## EXERCISE
Produce the tally of lines in the material below that hold "mathscr", without anything else.

====

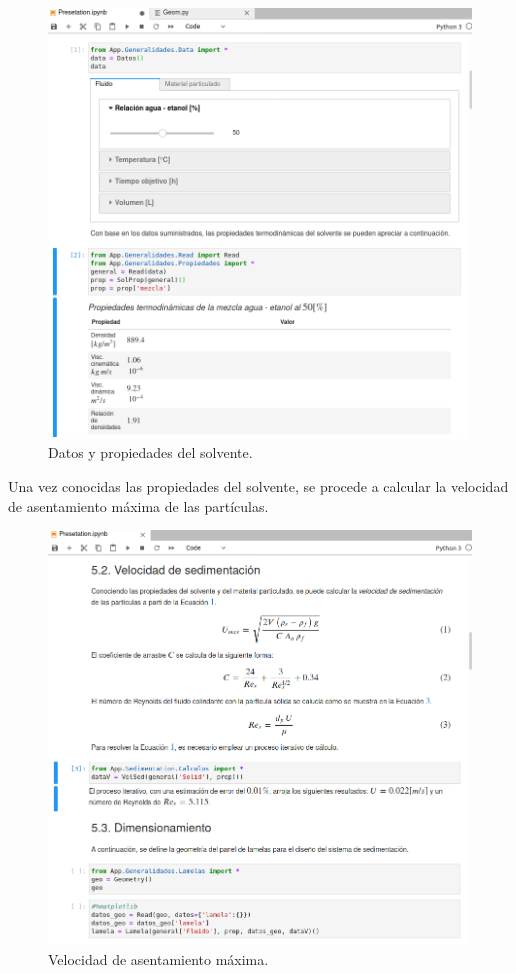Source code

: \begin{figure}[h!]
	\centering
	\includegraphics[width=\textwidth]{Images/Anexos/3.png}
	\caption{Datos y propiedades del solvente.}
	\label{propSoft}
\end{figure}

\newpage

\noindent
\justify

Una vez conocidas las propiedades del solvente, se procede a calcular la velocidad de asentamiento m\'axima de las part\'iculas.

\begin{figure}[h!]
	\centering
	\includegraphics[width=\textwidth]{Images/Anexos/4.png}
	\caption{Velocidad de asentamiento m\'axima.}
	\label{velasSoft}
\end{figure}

====

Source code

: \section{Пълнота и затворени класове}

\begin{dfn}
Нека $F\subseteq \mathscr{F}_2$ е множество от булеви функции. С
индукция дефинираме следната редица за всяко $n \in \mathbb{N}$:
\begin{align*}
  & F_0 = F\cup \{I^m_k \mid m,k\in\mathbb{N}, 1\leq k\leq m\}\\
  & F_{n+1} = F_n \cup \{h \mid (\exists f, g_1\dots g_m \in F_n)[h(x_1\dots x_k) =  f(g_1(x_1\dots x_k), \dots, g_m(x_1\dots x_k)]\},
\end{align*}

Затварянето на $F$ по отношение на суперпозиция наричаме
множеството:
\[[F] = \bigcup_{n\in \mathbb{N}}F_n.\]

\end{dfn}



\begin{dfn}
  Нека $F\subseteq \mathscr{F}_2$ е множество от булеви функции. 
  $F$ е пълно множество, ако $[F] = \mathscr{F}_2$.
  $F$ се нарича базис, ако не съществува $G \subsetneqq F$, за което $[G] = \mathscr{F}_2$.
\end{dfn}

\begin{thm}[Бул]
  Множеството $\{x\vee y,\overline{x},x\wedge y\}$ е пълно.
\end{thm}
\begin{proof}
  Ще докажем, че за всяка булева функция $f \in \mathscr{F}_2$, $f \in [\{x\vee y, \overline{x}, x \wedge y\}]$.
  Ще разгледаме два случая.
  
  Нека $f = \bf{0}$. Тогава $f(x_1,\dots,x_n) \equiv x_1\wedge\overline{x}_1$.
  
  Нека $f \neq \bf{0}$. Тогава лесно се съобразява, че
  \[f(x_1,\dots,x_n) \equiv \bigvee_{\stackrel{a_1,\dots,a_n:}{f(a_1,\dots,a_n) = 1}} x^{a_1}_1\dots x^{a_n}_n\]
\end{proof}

====

## RESPONSE TO THE TASK
5